● Task details
Could you set down the lines from the first line of the entries below through the line with "2. MAS accumulates", exactly and with no pictures?

● Given records
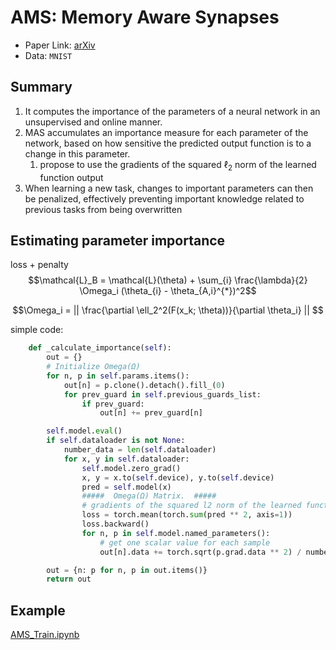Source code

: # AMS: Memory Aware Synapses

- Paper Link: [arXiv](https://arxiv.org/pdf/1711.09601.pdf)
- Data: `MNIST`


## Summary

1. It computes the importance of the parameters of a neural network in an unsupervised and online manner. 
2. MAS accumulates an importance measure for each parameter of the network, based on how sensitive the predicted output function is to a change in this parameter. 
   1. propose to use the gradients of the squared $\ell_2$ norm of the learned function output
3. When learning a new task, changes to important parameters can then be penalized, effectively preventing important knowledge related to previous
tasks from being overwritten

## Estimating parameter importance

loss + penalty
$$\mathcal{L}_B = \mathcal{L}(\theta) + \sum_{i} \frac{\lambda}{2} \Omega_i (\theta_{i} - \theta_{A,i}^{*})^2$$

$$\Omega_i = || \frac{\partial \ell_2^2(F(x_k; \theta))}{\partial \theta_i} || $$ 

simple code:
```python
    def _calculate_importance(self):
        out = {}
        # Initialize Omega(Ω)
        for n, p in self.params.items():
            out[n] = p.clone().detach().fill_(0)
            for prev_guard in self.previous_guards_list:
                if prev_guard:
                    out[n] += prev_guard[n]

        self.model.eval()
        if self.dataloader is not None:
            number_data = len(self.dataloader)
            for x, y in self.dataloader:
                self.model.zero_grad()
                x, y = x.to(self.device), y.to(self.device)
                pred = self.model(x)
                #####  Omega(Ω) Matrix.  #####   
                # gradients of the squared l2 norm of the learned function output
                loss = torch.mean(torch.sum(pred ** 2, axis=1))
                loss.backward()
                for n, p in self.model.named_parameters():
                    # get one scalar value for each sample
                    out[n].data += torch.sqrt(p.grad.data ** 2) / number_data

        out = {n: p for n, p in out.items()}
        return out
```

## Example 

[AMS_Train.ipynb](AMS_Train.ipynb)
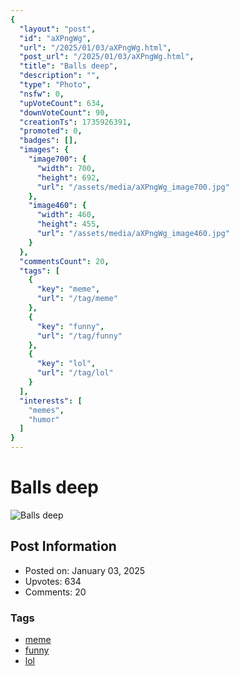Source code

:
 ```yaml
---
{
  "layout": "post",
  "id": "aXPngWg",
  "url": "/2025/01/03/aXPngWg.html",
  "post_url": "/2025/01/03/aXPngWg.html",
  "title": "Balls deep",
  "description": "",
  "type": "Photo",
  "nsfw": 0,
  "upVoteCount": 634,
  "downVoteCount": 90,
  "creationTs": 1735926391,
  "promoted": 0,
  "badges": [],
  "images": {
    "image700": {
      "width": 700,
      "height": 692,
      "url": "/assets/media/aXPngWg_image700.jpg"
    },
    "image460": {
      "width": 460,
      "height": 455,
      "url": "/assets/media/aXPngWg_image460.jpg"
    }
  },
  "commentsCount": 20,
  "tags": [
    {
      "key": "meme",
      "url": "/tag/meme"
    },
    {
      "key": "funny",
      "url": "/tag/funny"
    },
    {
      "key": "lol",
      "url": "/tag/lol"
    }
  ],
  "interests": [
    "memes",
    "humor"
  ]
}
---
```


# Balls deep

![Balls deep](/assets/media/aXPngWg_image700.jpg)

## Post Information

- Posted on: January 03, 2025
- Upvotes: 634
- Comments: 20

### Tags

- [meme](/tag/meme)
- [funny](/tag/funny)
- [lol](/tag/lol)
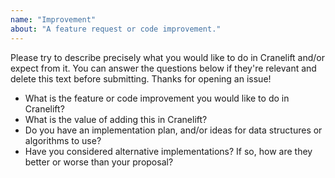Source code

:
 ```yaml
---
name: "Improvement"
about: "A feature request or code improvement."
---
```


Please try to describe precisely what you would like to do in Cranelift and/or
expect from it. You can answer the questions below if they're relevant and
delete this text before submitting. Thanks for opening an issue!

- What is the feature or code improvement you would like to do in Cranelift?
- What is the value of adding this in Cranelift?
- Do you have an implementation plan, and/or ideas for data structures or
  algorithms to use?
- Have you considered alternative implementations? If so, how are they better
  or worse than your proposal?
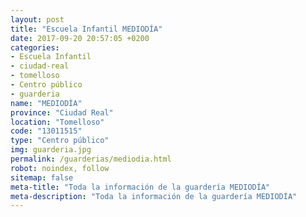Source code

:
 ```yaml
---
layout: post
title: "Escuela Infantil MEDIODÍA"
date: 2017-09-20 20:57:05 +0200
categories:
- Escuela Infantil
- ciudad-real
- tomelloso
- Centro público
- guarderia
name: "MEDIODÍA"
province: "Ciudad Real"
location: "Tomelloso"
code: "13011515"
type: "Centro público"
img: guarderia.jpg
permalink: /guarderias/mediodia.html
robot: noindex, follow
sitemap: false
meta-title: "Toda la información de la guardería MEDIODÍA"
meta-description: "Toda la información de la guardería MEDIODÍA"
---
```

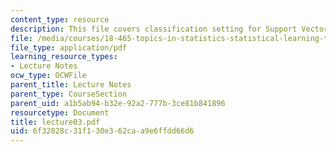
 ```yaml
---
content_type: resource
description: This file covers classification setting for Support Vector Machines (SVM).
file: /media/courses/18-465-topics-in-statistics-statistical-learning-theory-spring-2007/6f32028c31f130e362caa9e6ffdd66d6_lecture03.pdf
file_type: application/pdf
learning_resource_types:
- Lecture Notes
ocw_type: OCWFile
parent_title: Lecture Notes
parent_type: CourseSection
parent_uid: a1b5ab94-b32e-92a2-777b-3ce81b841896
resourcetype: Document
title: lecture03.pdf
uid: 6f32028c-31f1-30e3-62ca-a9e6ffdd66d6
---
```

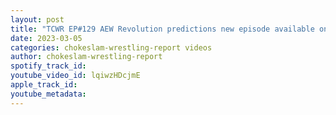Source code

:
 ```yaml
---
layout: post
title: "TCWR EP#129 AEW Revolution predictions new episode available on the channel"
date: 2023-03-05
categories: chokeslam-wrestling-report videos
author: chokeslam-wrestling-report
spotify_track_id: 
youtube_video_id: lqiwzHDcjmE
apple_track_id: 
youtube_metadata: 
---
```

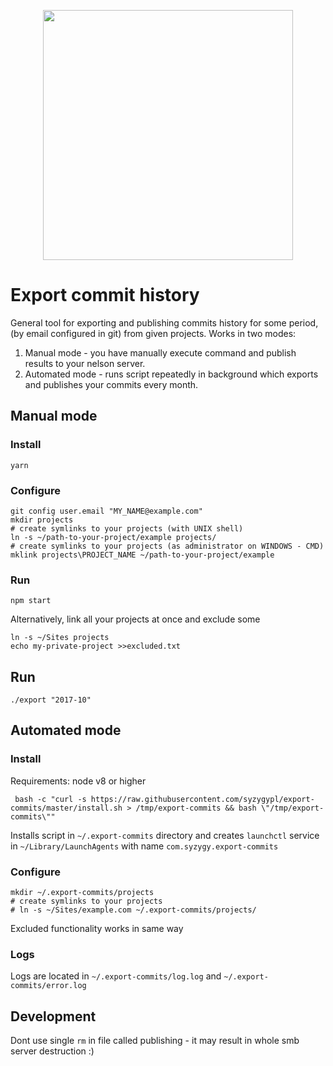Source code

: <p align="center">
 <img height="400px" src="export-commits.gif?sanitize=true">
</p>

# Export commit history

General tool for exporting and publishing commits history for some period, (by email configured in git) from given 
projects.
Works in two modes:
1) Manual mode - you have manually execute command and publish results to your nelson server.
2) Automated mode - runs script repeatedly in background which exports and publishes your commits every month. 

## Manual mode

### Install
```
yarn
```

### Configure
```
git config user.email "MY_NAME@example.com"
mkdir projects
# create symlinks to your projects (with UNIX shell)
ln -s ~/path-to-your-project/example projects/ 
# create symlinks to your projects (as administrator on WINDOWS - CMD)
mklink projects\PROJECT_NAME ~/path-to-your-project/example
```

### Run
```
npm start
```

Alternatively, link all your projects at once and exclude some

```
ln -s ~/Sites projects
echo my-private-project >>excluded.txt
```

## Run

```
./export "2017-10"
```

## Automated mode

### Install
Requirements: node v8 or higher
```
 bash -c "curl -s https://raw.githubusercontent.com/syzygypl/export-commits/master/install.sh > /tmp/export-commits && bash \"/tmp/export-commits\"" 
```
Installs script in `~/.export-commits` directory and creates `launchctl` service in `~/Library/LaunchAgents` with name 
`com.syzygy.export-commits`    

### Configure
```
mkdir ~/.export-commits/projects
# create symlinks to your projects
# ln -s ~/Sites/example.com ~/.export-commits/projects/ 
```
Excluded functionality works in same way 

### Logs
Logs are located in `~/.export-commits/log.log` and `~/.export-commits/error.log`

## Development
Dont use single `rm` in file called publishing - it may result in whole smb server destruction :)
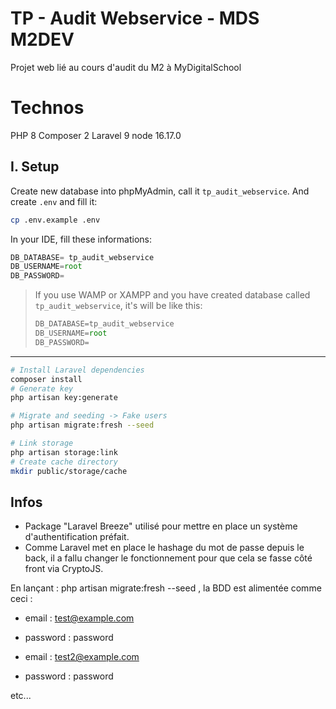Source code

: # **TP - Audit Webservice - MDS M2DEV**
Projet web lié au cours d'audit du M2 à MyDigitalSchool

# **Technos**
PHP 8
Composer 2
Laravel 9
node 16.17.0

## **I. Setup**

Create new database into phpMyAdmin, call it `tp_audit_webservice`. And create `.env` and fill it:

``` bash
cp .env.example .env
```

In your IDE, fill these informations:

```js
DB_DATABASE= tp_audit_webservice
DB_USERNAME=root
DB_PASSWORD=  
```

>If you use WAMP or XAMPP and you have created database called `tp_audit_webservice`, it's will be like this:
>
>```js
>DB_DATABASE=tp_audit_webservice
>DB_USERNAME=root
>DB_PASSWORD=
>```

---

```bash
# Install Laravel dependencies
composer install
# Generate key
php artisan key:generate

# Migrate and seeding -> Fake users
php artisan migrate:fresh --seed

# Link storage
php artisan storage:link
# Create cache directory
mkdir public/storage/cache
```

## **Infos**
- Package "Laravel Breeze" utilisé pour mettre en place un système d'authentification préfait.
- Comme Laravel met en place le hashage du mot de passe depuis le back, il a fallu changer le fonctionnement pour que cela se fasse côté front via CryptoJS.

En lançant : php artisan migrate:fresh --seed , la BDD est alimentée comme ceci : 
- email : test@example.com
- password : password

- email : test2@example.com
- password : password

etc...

● Task solution
Source code

: # AMS: Memory Aware Synapses

- Paper Link: [arXiv](https://arxiv.org/pdf/1711.09601.pdf)
- Data: `MNIST`


## Summary

1. It computes the importance of the parameters of a neural network in an unsupervised and online manner. 
2. MAS accumulates an importance measure for each parameter of the network, based on how sensitive the predicted output function is to a change in this parameter. 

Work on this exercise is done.